Several studies reported that curcuminoids induced apoptotic cell death by increasing the intracellular ROS level over the threshold in OSCC cell lines [33,34,35]. Similar to our observation, trienone 11 treatment increased intracellular ROS levels and cell death which could be reversed by supplementation with NAC, indicating ROS-mediated cell death. ROS-metabolic enzymes have been proposed as the main biological targets of curcuminoids. Curcuminoids and analogs can bind to several ROS-metabolic enzymes including carbonyl reductase 1, glutathione-S-transferase, glyoxalase I, NAD(P)H dehydrogenase, quinone 1, and thioredoxin reductase 1 (TrxR1), thereby inactivating the enzymes and leading to ROS accumulation [16, 36]. Additionally, a differential ROS-inducing ability was related, in part, to the compound’s structure. Trienone 11 possesses the free phenolic hydroxyl group at the meta-position which can activate stronger oxidation than analogs having a methoxy group [17]. This may induce mitochondrial membrane damage and subsequently mitochondrial ROS leakage.
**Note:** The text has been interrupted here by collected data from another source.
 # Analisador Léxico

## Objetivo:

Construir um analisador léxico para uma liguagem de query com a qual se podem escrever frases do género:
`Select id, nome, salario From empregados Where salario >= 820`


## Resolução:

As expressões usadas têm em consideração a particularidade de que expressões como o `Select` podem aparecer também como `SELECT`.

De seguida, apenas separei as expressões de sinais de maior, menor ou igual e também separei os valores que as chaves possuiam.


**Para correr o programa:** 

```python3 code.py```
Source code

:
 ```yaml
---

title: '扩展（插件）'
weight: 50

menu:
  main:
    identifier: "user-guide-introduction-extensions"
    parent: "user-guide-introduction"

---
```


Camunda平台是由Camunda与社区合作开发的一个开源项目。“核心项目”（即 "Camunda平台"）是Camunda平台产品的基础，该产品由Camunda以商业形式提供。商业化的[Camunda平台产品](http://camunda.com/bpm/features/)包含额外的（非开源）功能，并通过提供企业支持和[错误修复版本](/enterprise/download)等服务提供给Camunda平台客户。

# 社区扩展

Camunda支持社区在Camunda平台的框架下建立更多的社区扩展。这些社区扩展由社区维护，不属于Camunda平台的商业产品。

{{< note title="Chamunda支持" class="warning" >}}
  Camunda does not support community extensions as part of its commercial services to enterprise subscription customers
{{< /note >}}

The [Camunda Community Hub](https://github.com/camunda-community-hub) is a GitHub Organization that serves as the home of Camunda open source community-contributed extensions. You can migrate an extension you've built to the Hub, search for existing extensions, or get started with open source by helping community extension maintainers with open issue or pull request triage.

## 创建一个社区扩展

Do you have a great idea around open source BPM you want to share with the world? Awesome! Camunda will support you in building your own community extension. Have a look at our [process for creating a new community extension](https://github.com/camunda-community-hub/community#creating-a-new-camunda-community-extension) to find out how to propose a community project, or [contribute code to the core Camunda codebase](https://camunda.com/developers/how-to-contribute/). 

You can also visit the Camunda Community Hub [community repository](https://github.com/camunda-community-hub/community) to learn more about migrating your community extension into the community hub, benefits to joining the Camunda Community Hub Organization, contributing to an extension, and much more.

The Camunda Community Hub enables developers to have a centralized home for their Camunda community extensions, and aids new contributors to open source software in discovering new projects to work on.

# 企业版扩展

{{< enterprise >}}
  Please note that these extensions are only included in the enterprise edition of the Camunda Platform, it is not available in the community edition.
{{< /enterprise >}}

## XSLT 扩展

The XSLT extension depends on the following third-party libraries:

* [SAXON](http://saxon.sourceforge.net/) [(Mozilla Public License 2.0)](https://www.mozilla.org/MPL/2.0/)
When the ROS level climbs above cellular tolerability thresholds, excessive ROS causes oxidative damage to deoxyribonucleic acid (DNA), lipids, and proteins, leading to activation of cell death processes mainly as the mitochondrial pathway of apoptosis [37]. Initially, damaged DNA leads to activation of p53 protein and the p53 signaling pathway to upregulate pro-apoptotic proteins and downregulate anti-apoptotic proteins in the mitochondria. Overexpression of pro-apoptotic Bax induces cytochrome c release from the mitochondria to form complexes with Apaf-1 and caspase-9 that consequently activate caspase-3 and apoptosis [37]. ROS-derived curcuminoid treatment causes DNA damage, change in mitochondrial membrane potential (MMP), increased expression of pro-apoptotic proteins and decreased expression of anti-apoptotic proteins, leading to caspase-9 and -3 activation in oral cancer SAS cells [33]. Thus, caspase-9 and -3 activation could be an indicator of the mitochondrial pathway of apoptosis. Our results showed that ROS-derived trienone 11 revealed activation of caspase-9 and caspase-3, suggesting that trienone 11 might induce apoptosis through a mitochondrial pathway [36]. Furthermore, curcumin has also been reported to induce apoptosis via a Fas receptor/caspase-8 or extrinsic pathway [38]. Consistent with our findings, trienone 11 also increased caspase-8 catalytic activity; however, it is ROS-independent. Trienone 11 may interact with the Fas receptor and form a complex on the cell surface that directly triggers a signaling cascade to activate caspase-8. The proposed cytotoxic mechanism of trienone 11 in CLS-354/DX cells is illustrated in Fig. 6c.

Our studies are the first to indicate that the trienone 11 analog of curcumin shows promise as a potent cytotoxic agent, more powerful than curcumin and the natural trienone 4 against the multidrug-resistant OSCC cell line CLS-354/DX. The compound induced apoptotic cell death via ROS and caspase-3/7, -8, and -9 activations. We also demonstrated the mechanism by which trienone 11 activates ROS to mediate caspase activation and eventually apoptosis via the intrinsic pathway. To further develop trienone 11 as an effective anticancer agent for OSCCs, the therapeutic potential of an in vivo model, as well as the main molecular targets, require a more detailed and comprehensive analysis.